Paul and Michael, thank you for raising these important issues along
with your extensive commentary :-)
All - feel free to send any thoughts to this list or privately to
cwe@....
I will respond to a small piece of Paul's proposal to help get the
ball rolling. This post will concentrate on where the MITRE team is
with respect to the maturity of existing CWE definitions. Later posts
will cover Paul's suggestions from a process standpoint.
> We propose, first, that one element of a CWE be designated the prime
> definition.
Our approach for the past year has been to treat the CWE
Description_Summary element as an emerging "prime" definition. We use
the Extended_Summary to provide some additional details, informal
examples, etc.
For Description_Summary, our goal has been to create a focused
description that is as clear as possible, avoids vague terms, and
omits as much extraneous information as possible. We do this by
trying to identify the core error, and to avoid conflating these with
closely-related errors (e.g. chains) and attacks. Recently, we have
been avoiding identifying the typical consequence of the weakness,
which is informally covered in the Extended_Summary element (and often
detailed in the Common_Consequences element).
We also try to write Description_Summary as a single sentence, which
forces us to concentrate on the core issue as much as possible. One
emerging style that has worked for us is to describe the software's
erroneous behavior with respect to any associated resources that are
affected by that behavior. The reason *why* the behavior is erroneous
is moved to the Extended_Summary.
We also believe that there needs to be very close alignment between
the Name attribute and the Description_Summary.

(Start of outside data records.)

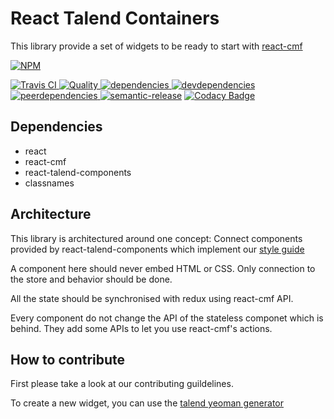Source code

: # React Talend Containers

This library provide a set of widgets to be ready to start with [react-cmf](https://github.com/Talend/react-cmf)


[![NPM][npm-icon] ][npm-url]

[![Travis CI][travis-ci-image] ][travis-ci-url]
[![Quality][quality-badge] ][quality-url]
[![dependencies][dependencies-image] ][dependencies-url]
[![devdependencies][devdependencies-image] ][devdependencies-url]
[![peerdependencies][peerdependencies-image] ][peerdependencies-url]
[![semantic-release](https://img.shields.io/badge/%20%20%F0%9F%93%A6%F0%9F%9A%80-semantic--release-e10079.svg)](https://github.com/semantic-release/semantic-release)
[![Codacy Badge](https://api.codacy.com/project/badge/Grade/c7b3baa7ac56473aa18a34d585a3c861)](https://www.codacy.com/app/Talend/react-cmf-bootstrap)

[npm-icon]: https://nodei.co/npm/react-talend-containers.png?downloads=true
[npm-url]: https://npmjs.org/package/react-talend-containers
[travis-ci-image]: https://travis-ci.org/Talend/react-talend-containers.svg?branch=master
[travis-ci-url]: https://travis-ci.org/Talend/react-talend-containers

[dependencies-image]: https://david-dm.org/Talend/react-talend-containers.png
[dependencies-url]: https://david-dm.org/Talend/react-talend-containers
[devdependencies-image]: https://david-dm.org/Talend/react-talend-containers/dev-status.png
[devdependencies-url]: https://david-dm.org/Talend/react-talend-containers#info=devDependencies
[peerdependencies-image]: https://david-dm.org/Talend/react-talend-containers/peer-status.svg
[peerdependencies-url]: https://david-dm.org/Talend/react-talend-containers?type=peer

[quality-badge]: http://npm.packagequality.com/shield/react-talend-containers.svg
[quality-url]: http://packagequality.com/#?package=react-talend-containers

## Dependencies

* react
* react-cmf
* react-talend-components
* classnames

## Architecture

This library is architectured around one concept:
Connect components provided by react-talend-components which implement our [style guide](http://guidelines.talend.com)

A component here should never embed HTML or CSS.
Only connection to the store and behavior should be done.

All the state should be synchronised with redux using react-cmf API.

Every component do not change the API of the stateless componet which is behind. They add some APIs to let you use react-cmf's actions.

## How to contribute

First please take a look at our contributing guildelines.

To create a new widget, you can use the [talend yeoman generator](https://github.com/Talend/generator-talend)
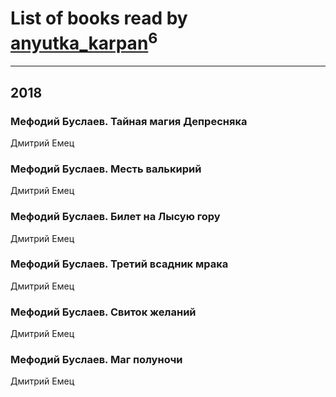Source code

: # List of books read by [anyutka_karpan](http://vk.com/id59793548)<sup>6</sup>
---

## 2018

### Мефодий Буслаев. Тайная магия Депресняка
Дмитрий Емец


### Мефодий Буслаев. Месть валькирий
Дмитрий Емец


### Мефодий Буслаев. Билет на Лысую гору
Дмитрий Емец


### Мефодий Буслаев. Третий всадник мрака
Дмитрий Емец


### Мефодий Буслаев. Свиток желаний
Дмитрий Емец


### Мефодий Буслаев. Маг полуночи
Дмитрий Емец



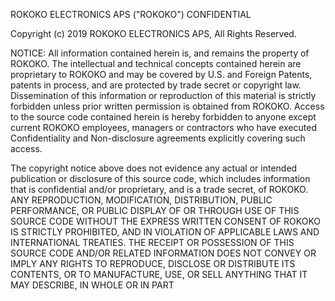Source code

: ROKOKO ELECTRONICS APS ("ROKOKO") CONFIDENTIAL

Copyright (c) 2019 ROKOKO ELECTRONICS APS, All Rights Reserved.

NOTICE: All information contained herein is, and remains the property of ROKOKO. The intellectual and technical concepts contained herein are proprietary to ROKOKO and may be covered by U.S. and Foreign Patents, patents in process, and are protected by trade secret or copyright law. Dissemination of this information or reproduction of this material is strictly forbidden unless prior written permission is obtained from ROKOKO. Access to the source code contained herein is hereby forbidden to anyone except current ROKOKO employees, managers or contractors who have executed Confidentiality and Non-disclosure agreements explicitly covering such access.

The copyright notice above does not evidence any actual or intended publication or disclosure of this source code, which includes
information that is confidential and/or proprietary, and is a trade secret, of ROKOKO. ANY REPRODUCTION, MODIFICATION, DISTRIBUTION, PUBLIC PERFORMANCE, OR PUBLIC DISPLAY OF OR THROUGH USE OF THIS SOURCE CODE WITHOUT THE EXPRESS WRITTEN CONSENT OF ROKOKO IS STRICTLY PROHIBITED, AND IN VIOLATION OF APPLICABLE LAWS AND INTERNATIONAL TREATIES. THE RECEIPT OR POSSESSION OF THIS SOURCE CODE AND/OR RELATED INFORMATION DOES NOT CONVEY OR IMPLY ANY RIGHTS
TO REPRODUCE, DISCLOSE OR DISTRIBUTE ITS CONTENTS, OR TO MANUFACTURE, USE, OR SELL ANYTHING THAT IT MAY DESCRIBE, IN WHOLE OR IN PART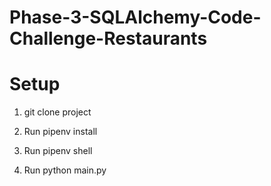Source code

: # Phase-3-SQLAlchemy-Code-Challenge-Restaurants

#   Setup

1. git clone project

2. Run pipenv install

3. Run pipenv shell

4. Run python main.py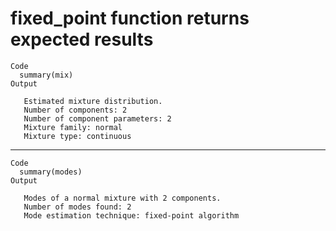 # fixed_point function returns expected results

    Code
      summary(mix)
    Output
      
       Estimated mixture distribution.
       Number of components: 2
       Number of component parameters: 2
       Mixture family: normal
       Mixture type: continuous

---

    Code
      summary(modes)
    Output
      
       Modes of a normal mixture with 2 components.
       Number of modes found: 2
       Mode estimation technique: fixed-point algorithm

Many of our description summaries have been inherited from previous
efforts in which the names or definitions were not so precise; we did
not help our own cause in earlier years when we wrote our own
descriptions, either.
Starting with Draft 9, we have made significant improvements to many
descriptions. Since Draft 9 was released, we have modified the
descriptions for 311 different entries, and we've modified the names
for 98 entries. If you read the difference reports
(
http://cwe.mitre.org/data/reports.html) you can see that Name and
Description are often one of the most frequently updated elements for
each new version.
There has been some tension in how to capture the Description_Summary
effectively and clearly, without being too verbose or too difficult to
understand. As Paul has mentioned, CWE has multiple audiences. In
some cases, we can write a terse Description_Summary using
vulnerability theory terms, but the casual reader might not understand
most of the words in that description.
There are also significant challenges when trying to be more precise,
in that we often realize that we're not sure what the actual CWE entry
is really about! Consider CWE-377 (currently named "Insecure
Temporary File"). Its description is: "Creating and using insecure
temporary files can leave application and system data vulnerable to
attack." The immediate question that comes to mind is - what is
"insecure" about the temporary file? It has bad permissions? It's
created in a directory with bad permissions? Its name contains
sensitive information? It's subject to symlink following? It's not
deleted after use? It's accidentally packaged up with other files
before it's sent somewhere else? This vague name and description are
actually hiding several lower-level weaknesses - yet for certain
audiences, these distinctions are not important, and to adopt a more
precise definition would not help certain audiences.
The labor to come up with an acceptable Description_Summary for all
CWE entries, estimating 30 minutes each, would be approximately 8
staff weeks for weakness-focused entries. Some of this labor has been
spread over time, but there is still room for improvement. And note
that in many cases, it will take more than 30 minutes to get clarity -
for example, the buffer overflow examples given by Paul.
To take Paul's example of the current CWE-121 description:
A stack-based buffer overflow condition is a condition where the
buffer being overwritten is allocated on the stack (i.e., is a local
variable or, rarely, a parameter to a function).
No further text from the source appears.